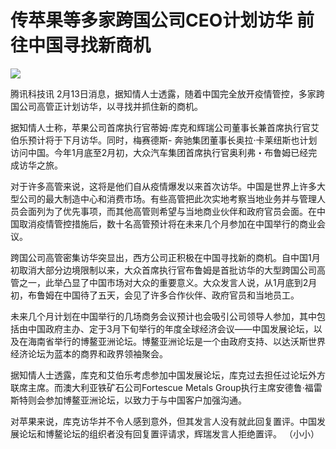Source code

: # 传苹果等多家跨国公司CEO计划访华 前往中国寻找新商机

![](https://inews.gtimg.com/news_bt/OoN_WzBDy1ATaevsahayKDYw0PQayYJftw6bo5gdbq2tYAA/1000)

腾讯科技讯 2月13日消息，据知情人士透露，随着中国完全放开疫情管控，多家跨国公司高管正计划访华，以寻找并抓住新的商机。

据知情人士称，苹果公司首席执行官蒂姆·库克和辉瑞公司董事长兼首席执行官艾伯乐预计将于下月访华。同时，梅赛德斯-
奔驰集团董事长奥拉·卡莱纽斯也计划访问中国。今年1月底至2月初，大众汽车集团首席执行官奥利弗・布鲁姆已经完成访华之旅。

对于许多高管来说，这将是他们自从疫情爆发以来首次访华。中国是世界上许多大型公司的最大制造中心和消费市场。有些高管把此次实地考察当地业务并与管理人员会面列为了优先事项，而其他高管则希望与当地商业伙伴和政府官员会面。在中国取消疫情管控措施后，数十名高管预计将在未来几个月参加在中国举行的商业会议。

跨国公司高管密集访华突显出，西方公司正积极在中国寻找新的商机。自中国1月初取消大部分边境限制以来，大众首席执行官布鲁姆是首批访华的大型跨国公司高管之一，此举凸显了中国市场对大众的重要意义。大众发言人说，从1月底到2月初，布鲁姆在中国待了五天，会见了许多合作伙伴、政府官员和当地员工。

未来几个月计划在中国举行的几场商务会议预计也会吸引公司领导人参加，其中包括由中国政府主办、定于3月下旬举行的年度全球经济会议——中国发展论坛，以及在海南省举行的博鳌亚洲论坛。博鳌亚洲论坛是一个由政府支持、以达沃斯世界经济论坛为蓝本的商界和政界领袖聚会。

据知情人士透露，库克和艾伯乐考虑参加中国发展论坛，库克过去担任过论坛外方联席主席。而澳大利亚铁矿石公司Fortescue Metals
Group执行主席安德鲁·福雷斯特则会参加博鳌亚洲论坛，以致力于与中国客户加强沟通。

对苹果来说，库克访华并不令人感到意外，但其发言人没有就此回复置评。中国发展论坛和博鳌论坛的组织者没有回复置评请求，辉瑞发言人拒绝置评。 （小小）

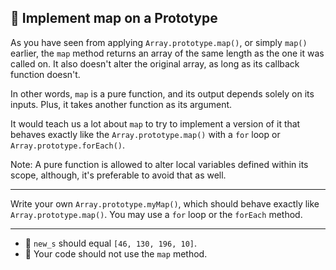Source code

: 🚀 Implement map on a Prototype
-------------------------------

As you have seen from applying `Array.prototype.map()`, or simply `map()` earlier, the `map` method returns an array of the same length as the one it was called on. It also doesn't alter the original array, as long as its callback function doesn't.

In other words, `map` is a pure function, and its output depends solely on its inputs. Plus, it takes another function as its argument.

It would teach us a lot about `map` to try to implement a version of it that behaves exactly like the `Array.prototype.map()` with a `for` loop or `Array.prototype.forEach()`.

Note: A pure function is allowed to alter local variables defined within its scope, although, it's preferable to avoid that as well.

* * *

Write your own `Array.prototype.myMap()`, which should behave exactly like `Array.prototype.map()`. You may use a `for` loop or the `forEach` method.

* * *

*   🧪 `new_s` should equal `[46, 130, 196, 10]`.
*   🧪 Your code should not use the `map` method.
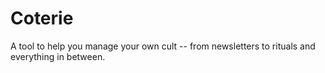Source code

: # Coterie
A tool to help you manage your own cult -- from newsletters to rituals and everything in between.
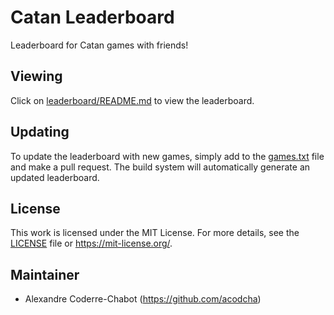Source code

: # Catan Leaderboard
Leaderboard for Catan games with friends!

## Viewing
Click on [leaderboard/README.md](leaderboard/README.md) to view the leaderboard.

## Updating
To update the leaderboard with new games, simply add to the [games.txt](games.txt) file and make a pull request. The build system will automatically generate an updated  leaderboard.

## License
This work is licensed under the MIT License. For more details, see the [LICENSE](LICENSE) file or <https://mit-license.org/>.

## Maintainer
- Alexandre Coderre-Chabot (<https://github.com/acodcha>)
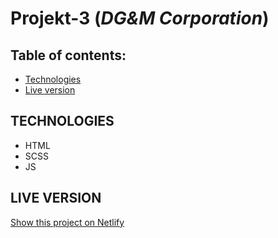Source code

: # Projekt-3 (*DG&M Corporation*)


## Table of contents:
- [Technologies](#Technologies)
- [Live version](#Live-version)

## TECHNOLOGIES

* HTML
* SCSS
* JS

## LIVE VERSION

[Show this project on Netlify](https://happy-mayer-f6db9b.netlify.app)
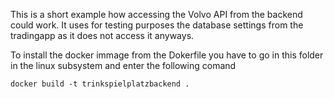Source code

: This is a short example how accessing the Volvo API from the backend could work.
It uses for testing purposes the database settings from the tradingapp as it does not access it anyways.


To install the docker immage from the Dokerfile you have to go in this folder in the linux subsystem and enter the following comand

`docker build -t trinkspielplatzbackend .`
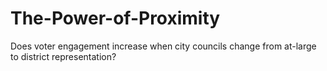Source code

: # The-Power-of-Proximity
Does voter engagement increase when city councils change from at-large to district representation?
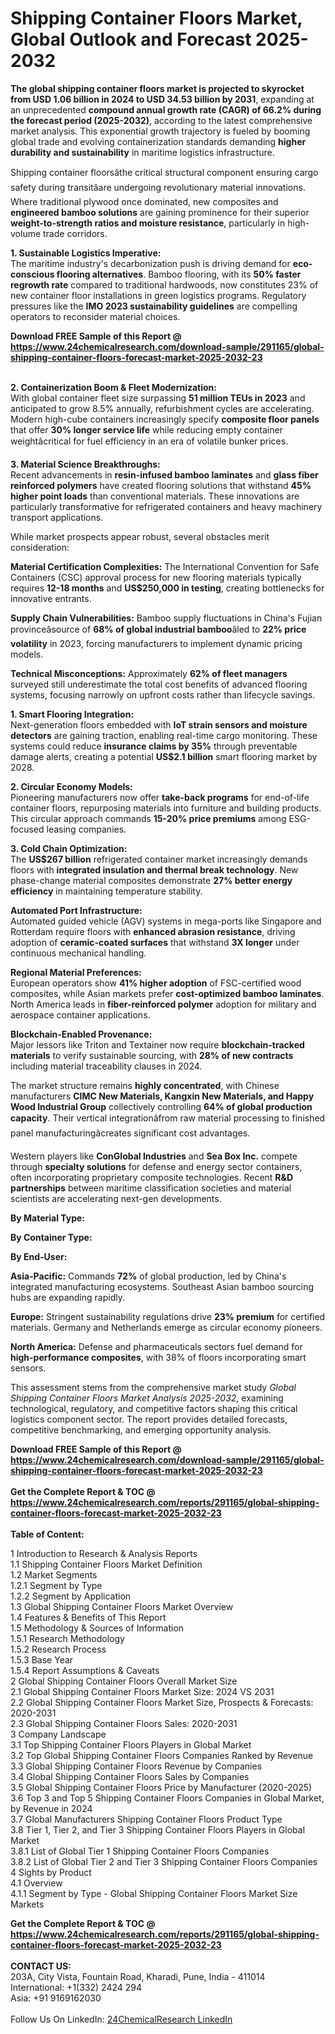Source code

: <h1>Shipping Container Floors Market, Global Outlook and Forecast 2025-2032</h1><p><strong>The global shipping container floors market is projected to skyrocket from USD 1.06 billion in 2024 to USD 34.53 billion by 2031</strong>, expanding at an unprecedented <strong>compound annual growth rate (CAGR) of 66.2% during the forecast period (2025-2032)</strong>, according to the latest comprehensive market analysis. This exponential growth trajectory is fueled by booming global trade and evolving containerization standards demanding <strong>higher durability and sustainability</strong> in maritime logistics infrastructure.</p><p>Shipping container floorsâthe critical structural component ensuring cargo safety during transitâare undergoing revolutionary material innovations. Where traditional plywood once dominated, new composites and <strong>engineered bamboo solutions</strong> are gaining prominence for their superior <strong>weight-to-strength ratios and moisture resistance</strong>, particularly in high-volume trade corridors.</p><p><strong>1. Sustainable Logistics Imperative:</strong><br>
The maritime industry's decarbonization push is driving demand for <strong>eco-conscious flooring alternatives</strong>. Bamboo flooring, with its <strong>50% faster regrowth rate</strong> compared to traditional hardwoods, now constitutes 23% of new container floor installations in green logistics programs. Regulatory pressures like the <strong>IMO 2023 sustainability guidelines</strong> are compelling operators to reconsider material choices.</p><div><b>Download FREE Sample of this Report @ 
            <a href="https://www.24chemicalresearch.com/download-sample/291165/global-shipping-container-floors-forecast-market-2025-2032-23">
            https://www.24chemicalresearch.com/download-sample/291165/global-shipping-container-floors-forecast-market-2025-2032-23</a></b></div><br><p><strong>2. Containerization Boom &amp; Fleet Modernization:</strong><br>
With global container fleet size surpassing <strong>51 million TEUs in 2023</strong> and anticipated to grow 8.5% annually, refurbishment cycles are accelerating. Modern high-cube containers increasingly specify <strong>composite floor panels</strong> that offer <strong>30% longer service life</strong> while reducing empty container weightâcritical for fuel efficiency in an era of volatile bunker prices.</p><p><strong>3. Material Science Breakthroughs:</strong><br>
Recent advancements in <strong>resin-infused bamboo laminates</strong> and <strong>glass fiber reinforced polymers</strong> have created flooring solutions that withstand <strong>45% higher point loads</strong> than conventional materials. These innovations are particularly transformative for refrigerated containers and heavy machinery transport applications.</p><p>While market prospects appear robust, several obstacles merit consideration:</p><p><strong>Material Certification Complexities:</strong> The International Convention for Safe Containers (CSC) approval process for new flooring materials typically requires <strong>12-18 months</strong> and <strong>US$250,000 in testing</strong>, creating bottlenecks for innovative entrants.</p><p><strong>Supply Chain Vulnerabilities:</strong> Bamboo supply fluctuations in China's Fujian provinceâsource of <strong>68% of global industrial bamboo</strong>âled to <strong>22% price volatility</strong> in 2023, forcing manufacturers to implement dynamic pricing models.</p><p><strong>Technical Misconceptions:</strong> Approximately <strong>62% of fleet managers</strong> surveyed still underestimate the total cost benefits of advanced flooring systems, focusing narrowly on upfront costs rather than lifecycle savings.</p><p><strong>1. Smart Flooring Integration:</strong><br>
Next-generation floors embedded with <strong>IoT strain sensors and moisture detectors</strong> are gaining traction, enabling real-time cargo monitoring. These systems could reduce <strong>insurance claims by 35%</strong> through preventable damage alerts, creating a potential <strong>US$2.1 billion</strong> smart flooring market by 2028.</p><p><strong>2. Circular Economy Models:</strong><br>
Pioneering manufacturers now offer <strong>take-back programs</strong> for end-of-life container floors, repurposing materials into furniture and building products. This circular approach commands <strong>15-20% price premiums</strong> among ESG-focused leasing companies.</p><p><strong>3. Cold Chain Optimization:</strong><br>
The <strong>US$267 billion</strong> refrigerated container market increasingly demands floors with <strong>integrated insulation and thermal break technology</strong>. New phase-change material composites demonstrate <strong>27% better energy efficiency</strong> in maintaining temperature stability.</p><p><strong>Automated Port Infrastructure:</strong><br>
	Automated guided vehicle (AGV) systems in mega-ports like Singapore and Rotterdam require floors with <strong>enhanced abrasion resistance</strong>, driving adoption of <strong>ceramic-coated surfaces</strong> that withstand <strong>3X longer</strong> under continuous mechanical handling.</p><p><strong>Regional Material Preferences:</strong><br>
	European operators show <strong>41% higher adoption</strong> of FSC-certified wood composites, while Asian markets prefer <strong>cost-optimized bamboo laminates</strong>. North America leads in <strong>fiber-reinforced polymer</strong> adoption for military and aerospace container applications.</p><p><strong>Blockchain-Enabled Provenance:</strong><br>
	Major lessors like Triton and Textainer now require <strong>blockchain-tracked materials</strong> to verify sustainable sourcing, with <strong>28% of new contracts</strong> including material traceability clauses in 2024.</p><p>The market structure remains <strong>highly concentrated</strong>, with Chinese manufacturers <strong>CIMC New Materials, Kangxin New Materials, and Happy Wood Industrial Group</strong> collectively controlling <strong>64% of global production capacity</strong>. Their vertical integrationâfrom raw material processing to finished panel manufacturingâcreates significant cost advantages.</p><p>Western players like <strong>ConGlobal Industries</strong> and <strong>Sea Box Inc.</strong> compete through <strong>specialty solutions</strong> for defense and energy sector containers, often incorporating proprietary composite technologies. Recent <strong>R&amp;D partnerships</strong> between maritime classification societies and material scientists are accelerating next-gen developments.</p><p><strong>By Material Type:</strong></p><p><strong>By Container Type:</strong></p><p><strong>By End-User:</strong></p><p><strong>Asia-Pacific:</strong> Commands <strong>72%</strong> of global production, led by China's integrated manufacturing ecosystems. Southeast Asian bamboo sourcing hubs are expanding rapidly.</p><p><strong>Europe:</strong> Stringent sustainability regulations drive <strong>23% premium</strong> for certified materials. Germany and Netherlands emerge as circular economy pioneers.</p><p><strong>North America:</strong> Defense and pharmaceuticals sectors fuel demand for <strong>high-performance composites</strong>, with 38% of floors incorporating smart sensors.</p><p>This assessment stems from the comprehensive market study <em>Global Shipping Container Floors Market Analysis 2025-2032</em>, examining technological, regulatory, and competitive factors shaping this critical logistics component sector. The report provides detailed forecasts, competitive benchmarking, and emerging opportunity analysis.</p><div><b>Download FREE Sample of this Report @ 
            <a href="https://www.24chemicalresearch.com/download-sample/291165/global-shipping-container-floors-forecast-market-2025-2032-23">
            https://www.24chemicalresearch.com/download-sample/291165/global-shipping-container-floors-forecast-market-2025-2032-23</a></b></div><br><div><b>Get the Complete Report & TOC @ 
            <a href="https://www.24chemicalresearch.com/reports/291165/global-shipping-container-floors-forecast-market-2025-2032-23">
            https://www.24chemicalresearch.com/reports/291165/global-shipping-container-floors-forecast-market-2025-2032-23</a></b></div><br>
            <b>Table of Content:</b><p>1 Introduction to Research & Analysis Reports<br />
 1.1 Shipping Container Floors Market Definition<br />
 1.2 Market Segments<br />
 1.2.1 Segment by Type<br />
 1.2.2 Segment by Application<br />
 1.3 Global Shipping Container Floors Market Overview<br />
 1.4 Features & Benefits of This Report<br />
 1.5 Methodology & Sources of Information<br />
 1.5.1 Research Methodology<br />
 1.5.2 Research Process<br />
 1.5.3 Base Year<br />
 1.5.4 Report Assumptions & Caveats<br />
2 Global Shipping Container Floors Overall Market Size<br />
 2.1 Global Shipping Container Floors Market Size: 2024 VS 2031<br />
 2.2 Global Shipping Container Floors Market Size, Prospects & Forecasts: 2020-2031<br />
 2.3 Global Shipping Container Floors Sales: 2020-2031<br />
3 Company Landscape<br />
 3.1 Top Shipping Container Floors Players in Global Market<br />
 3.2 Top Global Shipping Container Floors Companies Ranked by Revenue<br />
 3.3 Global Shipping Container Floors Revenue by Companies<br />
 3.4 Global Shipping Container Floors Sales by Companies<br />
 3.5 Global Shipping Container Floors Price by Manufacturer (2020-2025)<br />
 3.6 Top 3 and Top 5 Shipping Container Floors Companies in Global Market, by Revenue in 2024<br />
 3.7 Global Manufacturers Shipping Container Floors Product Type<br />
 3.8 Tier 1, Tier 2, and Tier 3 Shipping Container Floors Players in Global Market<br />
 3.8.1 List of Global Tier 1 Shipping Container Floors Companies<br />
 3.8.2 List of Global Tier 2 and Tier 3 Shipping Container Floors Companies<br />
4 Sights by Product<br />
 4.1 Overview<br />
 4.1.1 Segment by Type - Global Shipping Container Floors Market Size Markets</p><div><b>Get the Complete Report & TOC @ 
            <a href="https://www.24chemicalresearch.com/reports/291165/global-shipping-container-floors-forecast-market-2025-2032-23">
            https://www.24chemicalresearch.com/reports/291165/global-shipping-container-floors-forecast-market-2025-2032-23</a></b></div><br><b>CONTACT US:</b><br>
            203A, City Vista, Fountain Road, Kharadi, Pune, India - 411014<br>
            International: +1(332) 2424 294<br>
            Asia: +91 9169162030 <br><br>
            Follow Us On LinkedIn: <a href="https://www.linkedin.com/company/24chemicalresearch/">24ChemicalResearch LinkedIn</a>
==================================================
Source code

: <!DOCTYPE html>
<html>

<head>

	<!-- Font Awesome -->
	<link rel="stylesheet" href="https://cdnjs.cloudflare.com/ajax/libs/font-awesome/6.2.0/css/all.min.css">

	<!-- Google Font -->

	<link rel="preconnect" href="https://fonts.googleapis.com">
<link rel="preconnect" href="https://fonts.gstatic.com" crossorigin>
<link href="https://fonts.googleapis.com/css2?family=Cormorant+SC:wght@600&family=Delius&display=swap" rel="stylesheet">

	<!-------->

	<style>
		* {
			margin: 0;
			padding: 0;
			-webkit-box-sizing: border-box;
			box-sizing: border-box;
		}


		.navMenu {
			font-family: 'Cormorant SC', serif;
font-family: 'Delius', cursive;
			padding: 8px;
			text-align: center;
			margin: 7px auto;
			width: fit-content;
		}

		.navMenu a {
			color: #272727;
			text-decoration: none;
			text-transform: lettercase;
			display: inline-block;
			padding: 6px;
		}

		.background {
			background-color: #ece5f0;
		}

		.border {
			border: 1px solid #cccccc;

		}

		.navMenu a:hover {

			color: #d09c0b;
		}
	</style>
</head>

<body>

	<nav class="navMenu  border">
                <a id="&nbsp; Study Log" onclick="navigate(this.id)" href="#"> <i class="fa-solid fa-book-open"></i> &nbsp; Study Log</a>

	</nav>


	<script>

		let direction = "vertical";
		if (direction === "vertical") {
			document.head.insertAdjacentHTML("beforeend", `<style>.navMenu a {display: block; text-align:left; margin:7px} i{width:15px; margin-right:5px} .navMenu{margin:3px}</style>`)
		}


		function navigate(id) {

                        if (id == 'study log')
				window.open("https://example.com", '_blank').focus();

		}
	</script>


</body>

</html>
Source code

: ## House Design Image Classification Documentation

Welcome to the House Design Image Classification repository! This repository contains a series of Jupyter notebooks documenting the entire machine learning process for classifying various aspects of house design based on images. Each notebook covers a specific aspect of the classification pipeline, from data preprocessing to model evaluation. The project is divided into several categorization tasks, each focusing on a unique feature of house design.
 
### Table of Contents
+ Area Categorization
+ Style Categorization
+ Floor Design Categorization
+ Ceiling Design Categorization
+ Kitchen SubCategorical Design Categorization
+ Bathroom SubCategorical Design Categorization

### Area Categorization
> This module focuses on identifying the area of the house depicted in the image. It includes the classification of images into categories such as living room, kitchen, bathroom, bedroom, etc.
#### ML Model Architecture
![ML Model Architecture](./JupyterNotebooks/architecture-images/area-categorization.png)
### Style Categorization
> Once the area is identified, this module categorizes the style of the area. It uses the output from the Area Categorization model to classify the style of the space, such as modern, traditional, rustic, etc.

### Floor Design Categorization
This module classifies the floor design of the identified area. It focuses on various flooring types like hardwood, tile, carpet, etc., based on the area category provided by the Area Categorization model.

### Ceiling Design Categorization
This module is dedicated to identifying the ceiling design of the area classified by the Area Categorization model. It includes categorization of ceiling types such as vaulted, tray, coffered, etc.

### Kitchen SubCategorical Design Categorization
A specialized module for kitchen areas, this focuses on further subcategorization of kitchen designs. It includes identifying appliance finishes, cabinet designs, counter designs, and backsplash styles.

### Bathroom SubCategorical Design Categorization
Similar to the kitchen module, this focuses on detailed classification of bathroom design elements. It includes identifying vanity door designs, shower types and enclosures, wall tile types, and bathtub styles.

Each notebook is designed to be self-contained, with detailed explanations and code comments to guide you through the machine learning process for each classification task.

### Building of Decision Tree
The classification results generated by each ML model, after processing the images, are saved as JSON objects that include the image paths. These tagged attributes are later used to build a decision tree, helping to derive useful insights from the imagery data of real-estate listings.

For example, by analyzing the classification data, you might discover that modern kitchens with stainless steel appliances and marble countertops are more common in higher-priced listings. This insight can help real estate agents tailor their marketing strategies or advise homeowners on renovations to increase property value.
==================================================
## AIM OF THE EXERCISE
For the lines above, output exactly those from the line containing "#### ML Model Architecture" through the line containing "### Ceiling Design Categorization", and skip the others.

## REPLY TO THE TASK
#### ML Model Architecture
![ML Model Architecture](./JupyterNotebooks/architecture-images/area-categorization.png)
### Style Categorization
> Once the area is identified, this module categorizes the style of the area. It uses the output from the Area Categorization model to classify the style of the space, such as modern, traditional, rustic, etc.

### Floor Design Categorization
This module classifies the floor design of the identified area. It focuses on various flooring types like hardwood, tile, carpet, etc., based on the area category provided by the Area Categorization model.

### Ceiling Design Categorization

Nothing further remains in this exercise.